Your assignment: Each entry below is to be duplicated precisely.

[Records from a dataset]
>>

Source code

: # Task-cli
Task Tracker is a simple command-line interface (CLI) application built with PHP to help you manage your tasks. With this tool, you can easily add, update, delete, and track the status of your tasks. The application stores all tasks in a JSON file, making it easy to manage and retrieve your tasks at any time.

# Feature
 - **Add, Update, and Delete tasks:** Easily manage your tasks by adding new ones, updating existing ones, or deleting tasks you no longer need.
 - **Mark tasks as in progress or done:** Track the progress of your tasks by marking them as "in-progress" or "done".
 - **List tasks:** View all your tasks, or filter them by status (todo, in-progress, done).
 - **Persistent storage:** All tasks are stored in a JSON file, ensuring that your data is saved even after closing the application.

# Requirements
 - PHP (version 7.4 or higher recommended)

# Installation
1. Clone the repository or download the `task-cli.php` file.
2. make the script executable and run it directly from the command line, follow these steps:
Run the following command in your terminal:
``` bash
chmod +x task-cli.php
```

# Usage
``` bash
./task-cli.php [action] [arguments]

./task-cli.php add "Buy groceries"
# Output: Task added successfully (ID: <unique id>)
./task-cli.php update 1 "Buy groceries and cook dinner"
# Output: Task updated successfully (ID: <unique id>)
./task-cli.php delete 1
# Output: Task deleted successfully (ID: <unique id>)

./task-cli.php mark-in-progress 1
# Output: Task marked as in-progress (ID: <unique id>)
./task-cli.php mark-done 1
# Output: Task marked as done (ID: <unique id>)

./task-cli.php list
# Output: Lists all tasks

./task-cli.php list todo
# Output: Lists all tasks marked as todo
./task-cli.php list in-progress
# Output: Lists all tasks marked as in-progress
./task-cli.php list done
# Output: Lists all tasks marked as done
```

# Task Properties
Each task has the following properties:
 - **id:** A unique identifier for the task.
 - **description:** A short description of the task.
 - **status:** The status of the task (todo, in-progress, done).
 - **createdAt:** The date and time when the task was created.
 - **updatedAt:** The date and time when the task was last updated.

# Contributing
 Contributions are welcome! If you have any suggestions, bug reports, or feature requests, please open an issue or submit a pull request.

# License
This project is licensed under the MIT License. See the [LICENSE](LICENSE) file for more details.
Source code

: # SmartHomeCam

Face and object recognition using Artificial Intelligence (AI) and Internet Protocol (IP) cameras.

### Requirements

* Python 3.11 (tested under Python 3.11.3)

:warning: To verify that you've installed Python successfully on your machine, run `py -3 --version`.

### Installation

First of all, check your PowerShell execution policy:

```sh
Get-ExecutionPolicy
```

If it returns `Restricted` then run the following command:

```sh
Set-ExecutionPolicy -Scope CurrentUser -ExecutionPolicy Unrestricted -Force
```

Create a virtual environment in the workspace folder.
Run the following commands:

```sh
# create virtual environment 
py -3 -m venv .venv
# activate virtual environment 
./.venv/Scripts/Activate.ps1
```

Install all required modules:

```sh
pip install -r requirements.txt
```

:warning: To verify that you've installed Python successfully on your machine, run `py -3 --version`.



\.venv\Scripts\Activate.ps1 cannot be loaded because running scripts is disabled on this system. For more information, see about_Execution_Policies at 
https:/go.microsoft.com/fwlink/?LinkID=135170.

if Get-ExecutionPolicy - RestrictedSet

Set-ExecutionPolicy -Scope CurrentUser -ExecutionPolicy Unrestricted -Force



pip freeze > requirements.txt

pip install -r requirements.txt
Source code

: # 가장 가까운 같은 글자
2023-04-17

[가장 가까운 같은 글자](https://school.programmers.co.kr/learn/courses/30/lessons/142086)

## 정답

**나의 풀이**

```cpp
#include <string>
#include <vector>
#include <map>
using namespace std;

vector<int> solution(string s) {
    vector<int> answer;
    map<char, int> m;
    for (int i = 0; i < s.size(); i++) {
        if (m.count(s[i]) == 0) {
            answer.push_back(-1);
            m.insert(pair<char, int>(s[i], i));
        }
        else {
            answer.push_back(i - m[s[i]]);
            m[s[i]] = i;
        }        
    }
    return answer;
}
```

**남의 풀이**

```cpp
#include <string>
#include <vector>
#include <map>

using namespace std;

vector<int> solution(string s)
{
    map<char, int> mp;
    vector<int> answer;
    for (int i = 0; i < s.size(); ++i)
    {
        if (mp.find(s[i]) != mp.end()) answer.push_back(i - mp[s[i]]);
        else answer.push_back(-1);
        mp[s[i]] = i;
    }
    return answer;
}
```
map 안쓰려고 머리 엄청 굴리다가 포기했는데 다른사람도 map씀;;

<<

Result:
Source code

: # Task-cli
Task Tracker is a simple command-line interface (CLI) application built with PHP to help you manage your tasks. With this tool, you can easily add, update, delete, and track the status of your tasks. The application stores all tasks in a JSON file, making it easy to manage and retrieve your tasks at any time.

# Feature
 - **Add, Update, and Delete tasks:** Easily manage your tasks by adding new ones, updating existing ones, or deleting tasks you no longer need.
 - **Mark tasks as in progress or done:** Track the progress of your tasks by marking them as "in-progress" or "done".
 - **List tasks:** View all your tasks, or filter them by status (todo, in-progress, done).
 - **Persistent storage:** All tasks are stored in a JSON file, ensuring that your data is saved even after closing the application.

# Requirements
 - PHP (version 7.4 or higher recommended)

# Installation
1. Clone the repository or download the `task-cli.php` file.
2. make the script executable and run it directly from the command line, follow these steps:
Run the following command in your terminal:
``` bash
chmod +x task-cli.php
```

# Usage
``` bash
./task-cli.php [action] [arguments]

./task-cli.php add "Buy groceries"
# Output: Task added successfully (ID: <unique id>)
./task-cli.php update 1 "Buy groceries and cook dinner"
# Output: Task updated successfully (ID: <unique id>)
./task-cli.php delete 1
# Output: Task deleted successfully (ID: <unique id>)

./task-cli.php mark-in-progress 1
# Output: Task marked as in-progress (ID: <unique id>)
./task-cli.php mark-done 1
# Output: Task marked as done (ID: <unique id>)

./task-cli.php list
# Output: Lists all tasks

./task-cli.php list todo
# Output: Lists all tasks marked as todo
./task-cli.php list in-progress
# Output: Lists all tasks marked as in-progress
./task-cli.php list done
# Output: Lists all tasks marked as done
```

# Task Properties
Each task has the following properties:
 - **id:** A unique identifier for the task.
 - **description:** A short description of the task.
 - **status:** The status of the task (todo, in-progress, done).
 - **createdAt:** The date and time when the task was created.
 - **updatedAt:** The date and time when the task was last updated.

# Contributing
 Contributions are welcome! If you have any suggestions, bug reports, or feature requests, please open an issue or submit a pull request.

# License
This project is licensed under the MIT License. See the [LICENSE](LICENSE) file for more details.
Source code

: # SmartHomeCam

Face and object recognition using Artificial Intelligence (AI) and Internet Protocol (IP) cameras.

### Requirements

* Python 3.11 (tested under Python 3.11.3)

:warning: To verify that you've installed Python successfully on your machine, run `py -3 --version`.

### Installation

First of all, check your PowerShell execution policy:

```sh
Get-ExecutionPolicy
```

If it returns `Restricted` then run the following command:

```sh
Set-ExecutionPolicy -Scope CurrentUser -ExecutionPolicy Unrestricted -Force
```

Create a virtual environment in the workspace folder.
Run the following commands:

```sh
# create virtual environment 
py -3 -m venv .venv
# activate virtual environment 
./.venv/Scripts/Activate.ps1
```

Install all required modules:

```sh
pip install -r requirements.txt
```

:warning: To verify that you've installed Python successfully on your machine, run `py -3 --version`.



\.venv\Scripts\Activate.ps1 cannot be loaded because running scripts is disabled on this system. For more information, see about_Execution_Policies at 
https:/go.microsoft.com/fwlink/?LinkID=135170.

if Get-ExecutionPolicy - RestrictedSet

Set-ExecutionPolicy -Scope CurrentUser -ExecutionPolicy Unrestricted -Force



pip freeze > requirements.txt

pip install -r requirements.txt
Source code

: # 가장 가까운 같은 글자
2023-04-17

[가장 가까운 같은 글자](https://school.programmers.co.kr/learn/courses/30/lessons/142086)

## 정답

**나의 풀이**

```cpp
#include <string>
#include <vector>
#include <map>
using namespace std;

vector<int> solution(string s) {
    vector<int> answer;
    map<char, int> m;
    for (int i = 0; i < s.size(); i++) {
        if (m.count(s[i]) == 0) {
            answer.push_back(-1);
            m.insert(pair<char, int>(s[i], i));
        }
        else {
            answer.push_back(i - m[s[i]]);
            m[s[i]] = i;
        }        
    }
    return answer;
}
```

**남의 풀이**

```cpp
#include <string>
#include <vector>
#include <map>

using namespace std;

vector<int> solution(string s)
{
    map<char, int> mp;
    vector<int> answer;
    for (int i = 0; i < s.size(); ++i)
    {
        if (mp.find(s[i]) != mp.end()) answer.push_back(i - mp[s[i]]);
        else answer.push_back(-1);
        mp[s[i]] = i;
    }
    return answer;
}
```
map 안쓰려고 머리 엄청 굴리다가 포기했는데 다른사람도 map씀;;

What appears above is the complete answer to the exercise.